Diseased minds

Ebola panic blinds us to bigger health threats

Kel Munger is an SN&R contributor and an adjunct professor of journalism at American River College. Follow her @KelMunger.

Ebola seems to have one of those “hair on fire” fear-producing names. Say “whooping cough,” and Americans aren’t likely to react with the sort of alarm we’ve seen since cases of Ebola started turning up in the United States.

But the problem is that more Americans have already died of whooping cough this year than from Ebola, and we have no one to blame but ourselves.

Given that Ebola is much less contagious than other viruses—say, measles, or the current enterovirus making the rounds—all it’s really got going for it on a public-relations scale is an exceptionally high death rate and the fact that it’s new.

This is not to make light of Ebola. It has catastrophic consequences for the people who contract it. But it’s not as infectious as, say, the measles, or even a common cold.

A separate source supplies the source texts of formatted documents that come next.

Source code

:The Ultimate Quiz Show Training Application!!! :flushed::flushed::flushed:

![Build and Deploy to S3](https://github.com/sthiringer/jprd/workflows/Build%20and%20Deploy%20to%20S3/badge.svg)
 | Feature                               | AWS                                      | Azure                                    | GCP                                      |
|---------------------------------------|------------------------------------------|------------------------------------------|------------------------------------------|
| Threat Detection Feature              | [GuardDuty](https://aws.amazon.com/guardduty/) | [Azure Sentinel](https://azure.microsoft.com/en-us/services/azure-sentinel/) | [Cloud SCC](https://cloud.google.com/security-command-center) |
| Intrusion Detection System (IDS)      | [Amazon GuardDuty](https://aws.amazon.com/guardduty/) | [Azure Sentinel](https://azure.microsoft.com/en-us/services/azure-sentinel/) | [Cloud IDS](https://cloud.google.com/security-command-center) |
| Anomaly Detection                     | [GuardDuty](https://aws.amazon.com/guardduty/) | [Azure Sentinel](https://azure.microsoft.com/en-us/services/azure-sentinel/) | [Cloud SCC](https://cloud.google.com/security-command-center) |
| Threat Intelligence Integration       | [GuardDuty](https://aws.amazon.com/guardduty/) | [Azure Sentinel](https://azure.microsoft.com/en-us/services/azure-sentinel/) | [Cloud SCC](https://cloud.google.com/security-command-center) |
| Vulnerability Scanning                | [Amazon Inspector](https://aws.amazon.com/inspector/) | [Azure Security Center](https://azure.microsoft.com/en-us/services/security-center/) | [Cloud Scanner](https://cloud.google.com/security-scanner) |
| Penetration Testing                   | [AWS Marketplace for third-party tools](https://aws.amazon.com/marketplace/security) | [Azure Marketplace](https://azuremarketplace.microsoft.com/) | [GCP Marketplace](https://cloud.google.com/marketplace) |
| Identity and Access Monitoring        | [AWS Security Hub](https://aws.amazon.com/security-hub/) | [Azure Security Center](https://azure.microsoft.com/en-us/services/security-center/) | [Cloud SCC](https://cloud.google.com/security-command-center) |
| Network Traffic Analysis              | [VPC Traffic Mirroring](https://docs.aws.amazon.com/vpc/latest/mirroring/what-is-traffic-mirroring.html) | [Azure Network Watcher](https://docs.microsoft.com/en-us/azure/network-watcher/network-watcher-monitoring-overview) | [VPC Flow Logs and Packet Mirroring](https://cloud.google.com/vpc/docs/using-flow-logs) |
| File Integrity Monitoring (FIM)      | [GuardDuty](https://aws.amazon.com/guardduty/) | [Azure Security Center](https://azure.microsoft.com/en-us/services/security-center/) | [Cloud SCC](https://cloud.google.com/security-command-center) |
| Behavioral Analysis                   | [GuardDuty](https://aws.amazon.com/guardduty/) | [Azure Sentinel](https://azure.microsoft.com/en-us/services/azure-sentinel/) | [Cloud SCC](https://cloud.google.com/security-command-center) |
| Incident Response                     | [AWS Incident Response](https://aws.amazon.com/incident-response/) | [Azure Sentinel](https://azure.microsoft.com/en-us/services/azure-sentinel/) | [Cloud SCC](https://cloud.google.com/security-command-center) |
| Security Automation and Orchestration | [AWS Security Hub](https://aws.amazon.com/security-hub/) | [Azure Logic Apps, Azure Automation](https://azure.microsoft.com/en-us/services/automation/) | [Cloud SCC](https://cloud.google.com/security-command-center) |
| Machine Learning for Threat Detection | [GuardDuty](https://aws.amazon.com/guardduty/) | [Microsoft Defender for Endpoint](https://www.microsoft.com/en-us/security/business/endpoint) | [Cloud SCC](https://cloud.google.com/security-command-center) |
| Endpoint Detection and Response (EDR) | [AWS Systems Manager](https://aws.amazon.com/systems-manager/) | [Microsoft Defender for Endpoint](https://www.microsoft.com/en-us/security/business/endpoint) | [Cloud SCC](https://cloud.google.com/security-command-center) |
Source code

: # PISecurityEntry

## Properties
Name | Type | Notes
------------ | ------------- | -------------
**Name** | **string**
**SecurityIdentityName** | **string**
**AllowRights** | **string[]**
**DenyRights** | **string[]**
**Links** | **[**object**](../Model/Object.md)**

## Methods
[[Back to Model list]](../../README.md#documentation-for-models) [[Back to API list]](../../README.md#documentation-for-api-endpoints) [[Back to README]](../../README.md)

What it does put in stark relief, though, is just how short-sighted and ignorant we Americans have been regarding public health. During the “austerity for everyone but the rich” economic strategy we’ve had, we’ve allowed the following:

• Severe budget cuts to the Centers for Disease Control and Prevention and national public health programs.

Gutting public health at the state, county and local level. Here in Sacramento, we lost a true treasure in Dr. Glennah Trochet, who resigned because Sac County kept cutting necessary programs and funding. Meanwhile, we’ve got a whooping cough epidemic that makes us look like a Third World country. This outbreak already resulted in more pertussis cases this year than last—and that was back in May.

Cutting funding to foundational research and science programs. We can’t cure or treat what we don’t have the money to study.

Busting unions and allowing so-called “nonprofit” hospitals to make outrageous amounts of money while shorting the training and support of nursing staff and their aides.

A rise in anti-science illiteracy that has led thousands of otherwise intelligent adults to put their own kids—and other people—at risk by refusing to vaccinate them against known killers that we can actually prevent.

In short, no virus can take us down. We do it to ourselves. Ebola is a big problem, but it’s only the tip of the iceberg when it comes to America’s public health issues.